◆ **YOUR INSTRUCTIONS**: Your answer must restate each entry below word for word, with no pictures in it.
┄┄┄┄┄┄┄┄┄┄┄┄┄┄┄┄┄┄┄┄
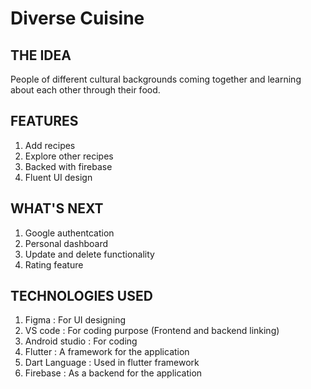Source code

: # Diverse Cuisine

## THE IDEA
People of different cultural backgrounds coming together and learning about each other through their food.

## FEATURES
 1. Add recipes
 2. Explore other recipes
 3. Backed with firebase
 4. Fluent UI design

## WHAT'S NEXT
 1. Google authentcation
 2. Personal dashboard
 3. Update and delete functionality
 4. Rating feature

## TECHNOLOGIES USED
 1. Figma : For UI designing
 2. VS code : For coding purpose (Frontend and backend linking)
 3. Android studio : For coding
 4. Flutter : A framework for the application
 5. Dart Language : Used in flutter framework
 6. Firebase : As a backend for the application
 


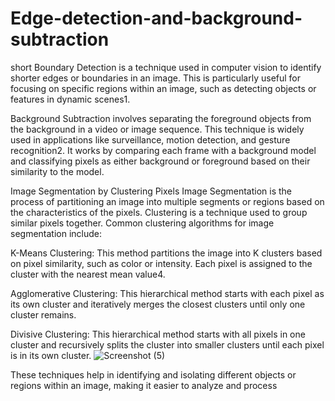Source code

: # Edge-detection-and-background-subtraction


short Boundary Detection is a technique used in computer vision to identify shorter edges or boundaries in an image. This is particularly useful for focusing on specific regions within an image, such as detecting objects or features in dynamic scenes1.

Background Subtraction involves separating the foreground objects from the background in a video or image sequence. This technique is widely used in applications like surveillance, motion detection, and gesture recognition2. It works by comparing each frame with a background model and classifying pixels as either background or foreground based on their similarity to the model.

Image Segmentation by Clustering Pixels
Image Segmentation is the process of partitioning an image into multiple segments or regions based on the characteristics of the pixels. Clustering is a technique used to group similar pixels together. Common clustering algorithms for image segmentation include:

K-Means Clustering: This method partitions the image into K clusters based on pixel similarity, such as color or intensity. Each pixel is assigned to the cluster with the nearest mean value4.

Agglomerative Clustering: This hierarchical method starts with each pixel as its own cluster and iteratively merges the closest clusters until only one cluster remains.

Divisive Clustering: This hierarchical method starts with all pixels in one cluster and recursively splits the cluster into smaller clusters until each pixel is in its own cluster.
![Screenshot (5)](https://github.com/user-attachments/assets/59337965-f44a-44f7-bb33-f16450bee2d5)

These techniques help in identifying and isolating different objects or regions within an image, making it easier to analyze and process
┄┄┄┄┄┄┄┄┄┄┄┄┄┄┄┄┄┄┄┄
◆ **ANSWER TO THE EXERCISE**:
Source code

: # Diverse Cuisine

## THE IDEA
People of different cultural backgrounds coming together and learning about each other through their food.

## FEATURES
 1. Add recipes
 2. Explore other recipes
 3. Backed with firebase
 4. Fluent UI design

## WHAT'S NEXT
 1. Google authentcation
 2. Personal dashboard
 3. Update and delete functionality
 4. Rating feature

## TECHNOLOGIES USED
 1. Figma : For UI designing
 2. VS code : For coding purpose (Frontend and backend linking)
 3. Android studio : For coding
 4. Flutter : A framework for the application
 5. Dart Language : Used in flutter framework
 6. Firebase : As a backend for the application
 


Source code

: # Edge-detection-and-background-subtraction


short Boundary Detection is a technique used in computer vision to identify shorter edges or boundaries in an image. This is particularly useful for focusing on specific regions within an image, such as detecting objects or features in dynamic scenes1.

Background Subtraction involves separating the foreground objects from the background in a video or image sequence. This technique is widely used in applications like surveillance, motion detection, and gesture recognition2. It works by comparing each frame with a background model and classifying pixels as either background or foreground based on their similarity to the model.

Image Segmentation by Clustering Pixels
Image Segmentation is the process of partitioning an image into multiple segments or regions based on the characteristics of the pixels. Clustering is a technique used to group similar pixels together. Common clustering algorithms for image segmentation include:

K-Means Clustering: This method partitions the image into K clusters based on pixel similarity, such as color or intensity. Each pixel is assigned to the cluster with the nearest mean value4.

Agglomerative Clustering: This hierarchical method starts with each pixel as its own cluster and iteratively merges the closest clusters until only one cluster remains.

Divisive Clustering: This hierarchical method starts with all pixels in one cluster and recursively splits the cluster into smaller clusters until each pixel is in its own cluster.
![Screenshot (5)](https://github.com/user-attachments/assets/59337965-f44a-44f7-bb33-f16450bee2d5)

These techniques help in identifying and isolating different objects or regions within an image, making it easier to analyze and process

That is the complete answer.